Ok. but normally all normal people and normal developers will be expect normal logic with expected output of for loop, if you make experiments from one subversion to another please create some new for like example for_rand or some key... this is absolutely abnormal condition when some production (stable) code can provide unexpected results on flat way. I have found same reports from Docker guys, hi post one year ago about same problems....

Current solution is:
Do not use for if you need exactly expected ordering in output and use some constructions like:
for i := int64(1); i <= int64( len( keys ) ); i++{ val = keys[i] }

btw playground output can be cached, if you run locally, output is different.

Will be know... may be will be good idea to place some info banner about cache output )))) How many people know about cache of output on playground )))

Thanks for this hidden info

Will be know... may be will be good idea to place some info banner about cache output )))) How many people know about cache of output on playground )))

Please make a separate issue for that if you really want it.

Will be know... may be will be good idea to place some info banner about cache output )))) How many people know about cache of output on playground )))

Please make a separate issue for that if you really want it.

I already know this "magic" )))))))) Better get stable output (in next versions) for for slices/maps )))

Please see https://blog.golang.org/go-maps-in-action "Iteration order" section. To be more accurate, the iteration order is "not specified", not "random". As you can see from here - https://twitter.com/CAFxX/status/1135190309514620928/photo/1.

I am sure this is a duplicate of an earlier identical issue.

I am sure this is a duplicate of an earlier identical issue.

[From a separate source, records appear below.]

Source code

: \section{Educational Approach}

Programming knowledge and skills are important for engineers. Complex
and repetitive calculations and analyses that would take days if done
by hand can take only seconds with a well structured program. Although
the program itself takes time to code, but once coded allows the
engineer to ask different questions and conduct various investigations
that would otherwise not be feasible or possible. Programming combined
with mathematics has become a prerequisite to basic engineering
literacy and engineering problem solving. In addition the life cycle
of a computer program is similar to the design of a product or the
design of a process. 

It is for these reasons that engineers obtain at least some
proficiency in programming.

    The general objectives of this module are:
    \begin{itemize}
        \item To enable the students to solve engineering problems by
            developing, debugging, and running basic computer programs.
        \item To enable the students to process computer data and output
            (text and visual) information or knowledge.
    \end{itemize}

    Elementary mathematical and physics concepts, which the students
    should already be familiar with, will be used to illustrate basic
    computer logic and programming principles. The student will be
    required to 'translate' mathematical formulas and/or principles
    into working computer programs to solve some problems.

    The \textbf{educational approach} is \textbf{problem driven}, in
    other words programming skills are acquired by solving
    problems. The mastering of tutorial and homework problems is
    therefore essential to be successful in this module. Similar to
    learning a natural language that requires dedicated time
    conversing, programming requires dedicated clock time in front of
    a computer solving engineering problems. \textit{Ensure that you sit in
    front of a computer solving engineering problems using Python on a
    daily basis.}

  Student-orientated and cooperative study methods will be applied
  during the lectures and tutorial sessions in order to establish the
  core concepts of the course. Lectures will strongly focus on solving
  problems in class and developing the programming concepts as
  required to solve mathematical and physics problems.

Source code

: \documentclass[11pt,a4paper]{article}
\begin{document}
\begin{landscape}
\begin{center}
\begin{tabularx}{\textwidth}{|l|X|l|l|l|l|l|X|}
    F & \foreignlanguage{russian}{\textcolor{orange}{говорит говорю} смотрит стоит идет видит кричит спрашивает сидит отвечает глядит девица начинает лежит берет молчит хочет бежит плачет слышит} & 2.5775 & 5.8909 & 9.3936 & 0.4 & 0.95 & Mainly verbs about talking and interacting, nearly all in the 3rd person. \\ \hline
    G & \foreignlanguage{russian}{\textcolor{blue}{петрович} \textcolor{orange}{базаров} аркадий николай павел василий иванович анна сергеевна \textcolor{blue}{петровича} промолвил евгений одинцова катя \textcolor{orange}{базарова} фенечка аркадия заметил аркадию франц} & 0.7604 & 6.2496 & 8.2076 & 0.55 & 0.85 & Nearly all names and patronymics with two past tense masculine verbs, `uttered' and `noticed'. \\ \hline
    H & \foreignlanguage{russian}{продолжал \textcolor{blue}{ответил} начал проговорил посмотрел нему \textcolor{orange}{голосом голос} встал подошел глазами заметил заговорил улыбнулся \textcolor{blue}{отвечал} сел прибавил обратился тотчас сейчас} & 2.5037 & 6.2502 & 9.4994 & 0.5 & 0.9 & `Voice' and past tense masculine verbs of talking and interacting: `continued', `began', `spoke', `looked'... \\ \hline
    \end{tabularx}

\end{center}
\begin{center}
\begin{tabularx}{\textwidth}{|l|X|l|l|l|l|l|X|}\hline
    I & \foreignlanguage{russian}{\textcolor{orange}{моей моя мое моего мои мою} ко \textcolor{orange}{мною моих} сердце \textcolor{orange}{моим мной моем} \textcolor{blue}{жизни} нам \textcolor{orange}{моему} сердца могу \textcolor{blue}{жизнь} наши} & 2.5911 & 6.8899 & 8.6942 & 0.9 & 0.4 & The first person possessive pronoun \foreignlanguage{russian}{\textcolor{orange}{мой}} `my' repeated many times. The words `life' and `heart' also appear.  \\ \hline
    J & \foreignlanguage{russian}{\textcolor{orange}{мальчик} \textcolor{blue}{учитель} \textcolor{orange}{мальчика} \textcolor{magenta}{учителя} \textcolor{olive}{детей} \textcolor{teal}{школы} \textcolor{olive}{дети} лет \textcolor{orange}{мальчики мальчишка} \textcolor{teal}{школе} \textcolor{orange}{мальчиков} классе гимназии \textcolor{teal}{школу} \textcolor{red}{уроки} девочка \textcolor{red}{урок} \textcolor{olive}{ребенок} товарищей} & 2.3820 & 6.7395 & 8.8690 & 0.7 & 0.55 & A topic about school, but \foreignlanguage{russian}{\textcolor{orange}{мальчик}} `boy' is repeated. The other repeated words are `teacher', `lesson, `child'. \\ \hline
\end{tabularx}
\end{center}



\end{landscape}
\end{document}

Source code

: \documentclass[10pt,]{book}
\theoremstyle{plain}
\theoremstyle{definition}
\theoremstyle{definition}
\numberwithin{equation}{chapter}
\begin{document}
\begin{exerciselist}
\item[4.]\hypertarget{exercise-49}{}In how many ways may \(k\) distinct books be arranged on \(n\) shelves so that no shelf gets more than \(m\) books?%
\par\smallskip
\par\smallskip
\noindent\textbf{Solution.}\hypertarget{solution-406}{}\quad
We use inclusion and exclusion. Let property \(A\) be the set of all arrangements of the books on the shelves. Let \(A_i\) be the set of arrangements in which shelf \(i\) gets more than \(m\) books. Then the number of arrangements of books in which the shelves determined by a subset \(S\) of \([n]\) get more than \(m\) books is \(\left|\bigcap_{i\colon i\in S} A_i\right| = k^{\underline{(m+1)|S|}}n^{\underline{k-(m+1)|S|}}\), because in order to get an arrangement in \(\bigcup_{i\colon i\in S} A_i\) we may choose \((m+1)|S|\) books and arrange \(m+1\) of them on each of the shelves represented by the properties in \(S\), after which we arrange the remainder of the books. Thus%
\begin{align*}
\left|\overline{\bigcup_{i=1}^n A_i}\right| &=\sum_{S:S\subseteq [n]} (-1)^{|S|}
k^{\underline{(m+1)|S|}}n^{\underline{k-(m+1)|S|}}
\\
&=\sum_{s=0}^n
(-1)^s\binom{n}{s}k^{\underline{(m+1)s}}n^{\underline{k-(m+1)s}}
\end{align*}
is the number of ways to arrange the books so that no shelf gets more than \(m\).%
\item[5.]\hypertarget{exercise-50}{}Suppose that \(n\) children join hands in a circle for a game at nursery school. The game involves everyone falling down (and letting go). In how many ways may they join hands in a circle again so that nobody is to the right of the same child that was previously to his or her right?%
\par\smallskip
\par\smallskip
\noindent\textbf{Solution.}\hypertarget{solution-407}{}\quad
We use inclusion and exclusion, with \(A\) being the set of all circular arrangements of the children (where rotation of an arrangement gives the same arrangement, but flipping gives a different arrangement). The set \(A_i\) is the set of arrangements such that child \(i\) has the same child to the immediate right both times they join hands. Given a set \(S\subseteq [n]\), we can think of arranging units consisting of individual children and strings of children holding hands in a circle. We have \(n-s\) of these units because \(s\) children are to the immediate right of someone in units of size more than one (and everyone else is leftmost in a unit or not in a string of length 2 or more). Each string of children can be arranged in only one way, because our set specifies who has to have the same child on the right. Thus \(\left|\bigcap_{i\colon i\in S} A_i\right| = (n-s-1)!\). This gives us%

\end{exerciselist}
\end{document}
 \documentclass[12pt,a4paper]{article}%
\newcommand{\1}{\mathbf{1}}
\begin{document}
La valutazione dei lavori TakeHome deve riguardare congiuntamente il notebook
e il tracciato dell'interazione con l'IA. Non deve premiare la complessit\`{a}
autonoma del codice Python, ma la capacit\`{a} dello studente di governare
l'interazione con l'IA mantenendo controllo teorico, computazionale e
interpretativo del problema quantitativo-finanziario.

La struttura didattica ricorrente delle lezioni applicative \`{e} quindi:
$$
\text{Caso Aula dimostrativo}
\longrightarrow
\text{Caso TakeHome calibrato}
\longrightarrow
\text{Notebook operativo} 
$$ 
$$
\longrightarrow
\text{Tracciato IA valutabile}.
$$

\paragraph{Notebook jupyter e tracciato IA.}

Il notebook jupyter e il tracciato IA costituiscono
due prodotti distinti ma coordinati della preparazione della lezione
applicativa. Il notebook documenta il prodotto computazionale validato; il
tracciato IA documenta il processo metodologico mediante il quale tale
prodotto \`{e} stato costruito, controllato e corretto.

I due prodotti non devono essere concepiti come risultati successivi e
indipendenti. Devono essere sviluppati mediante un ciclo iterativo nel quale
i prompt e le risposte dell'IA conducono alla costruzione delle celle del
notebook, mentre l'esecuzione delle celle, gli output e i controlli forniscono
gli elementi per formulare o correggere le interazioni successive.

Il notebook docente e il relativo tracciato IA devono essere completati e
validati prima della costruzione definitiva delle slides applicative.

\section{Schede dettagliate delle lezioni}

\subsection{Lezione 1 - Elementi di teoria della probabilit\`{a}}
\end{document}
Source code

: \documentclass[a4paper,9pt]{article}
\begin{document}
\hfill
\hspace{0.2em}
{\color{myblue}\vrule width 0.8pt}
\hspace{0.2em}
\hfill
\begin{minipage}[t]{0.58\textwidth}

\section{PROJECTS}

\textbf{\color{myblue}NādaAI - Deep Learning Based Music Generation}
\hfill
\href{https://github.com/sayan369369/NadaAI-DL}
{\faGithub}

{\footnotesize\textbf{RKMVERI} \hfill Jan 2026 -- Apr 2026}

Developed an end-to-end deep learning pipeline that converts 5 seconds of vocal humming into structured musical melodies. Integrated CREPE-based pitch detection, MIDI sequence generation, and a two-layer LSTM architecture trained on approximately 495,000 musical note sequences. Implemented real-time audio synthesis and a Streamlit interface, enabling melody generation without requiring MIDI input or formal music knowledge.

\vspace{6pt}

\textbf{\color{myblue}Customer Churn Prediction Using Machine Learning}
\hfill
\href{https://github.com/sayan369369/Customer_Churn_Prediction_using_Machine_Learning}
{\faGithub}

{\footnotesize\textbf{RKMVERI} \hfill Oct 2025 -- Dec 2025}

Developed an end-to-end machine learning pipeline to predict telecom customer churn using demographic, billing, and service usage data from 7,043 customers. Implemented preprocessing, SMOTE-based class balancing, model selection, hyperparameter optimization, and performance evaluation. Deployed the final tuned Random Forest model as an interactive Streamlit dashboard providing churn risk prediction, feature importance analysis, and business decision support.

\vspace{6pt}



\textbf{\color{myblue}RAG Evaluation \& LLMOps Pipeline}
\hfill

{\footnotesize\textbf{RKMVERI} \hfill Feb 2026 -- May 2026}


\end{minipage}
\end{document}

yes.. upper I wrote what guys from Docker have'd same issue about 1 year ago...

Please see https://blog.golang.org/go-maps-in-action "Iteration order" section. To be more accurate, the iteration order is "not specified", not "random". As you can see from here - https://twitter.com/CAFxX/status/1135190309514620928/photo/1.

this is not answer why we can't normally (as expected) use for for slices/maps and must use twice for with sort in the middle... Without this trick results will be different from version to version.

in any other language For working like everybody expect... but... not in Go... in Go we must use 2 times for and sort ))) But actually this is not a bigger problem, the bigger problem what on different versions we will get different results (absolutely different by logic)

and in the upper I also show my solution for this problem with 1 for and key access in procedure, looks shorter, question only in speed

... question only in speed

Exactly. If, like in Perl, order of enumeration of map keys is not specified, maps can be implemented as faster hash maps.

... question only in speed

Exactly. If, like in Perl, order of enumeration of map keys is not specified, maps can be implemented as faster hash maps.

Perl was so many many years ago )))) but under a hood of topic (different results in different versions) some tryes to find better algorithm, worst only what iut result's different and if... the out data must be exactly in expected order... we get a problem... And Like result the problem is hidden from developers... in some versions working fine and how 99.9% expected, but if DevOps or somebody update Go version and rebuild app... opps.... the data links can be broken, I mean if like a example in API output we have something like [1.00, 2.30, 3.99, 4.12, 5.76, 6.55] and no any info aout a product, only native connection by position in array.

Iterating over slices has well-defined and expected order; I'm not sure why slices were brought up at all. Iterating over maps has no defined order for reasons already mentioned. This is the case in a great many languages, and is not likely to change in future versions of Go. Additionally, Go intentionally randomizes the iteration order so that tests are more likely to fail if code incorrectly depends on the (non-existent) order of maps. That is, the claim that "output will be fine in one version but not another" is not true. It will very likely differ between multiple executions.

I am going to close this issue as there is no bug, and nothing to do. If you'd like to ask further questions to understand the nature of maps, I recommend that you do so in one of the many forums for asking questions.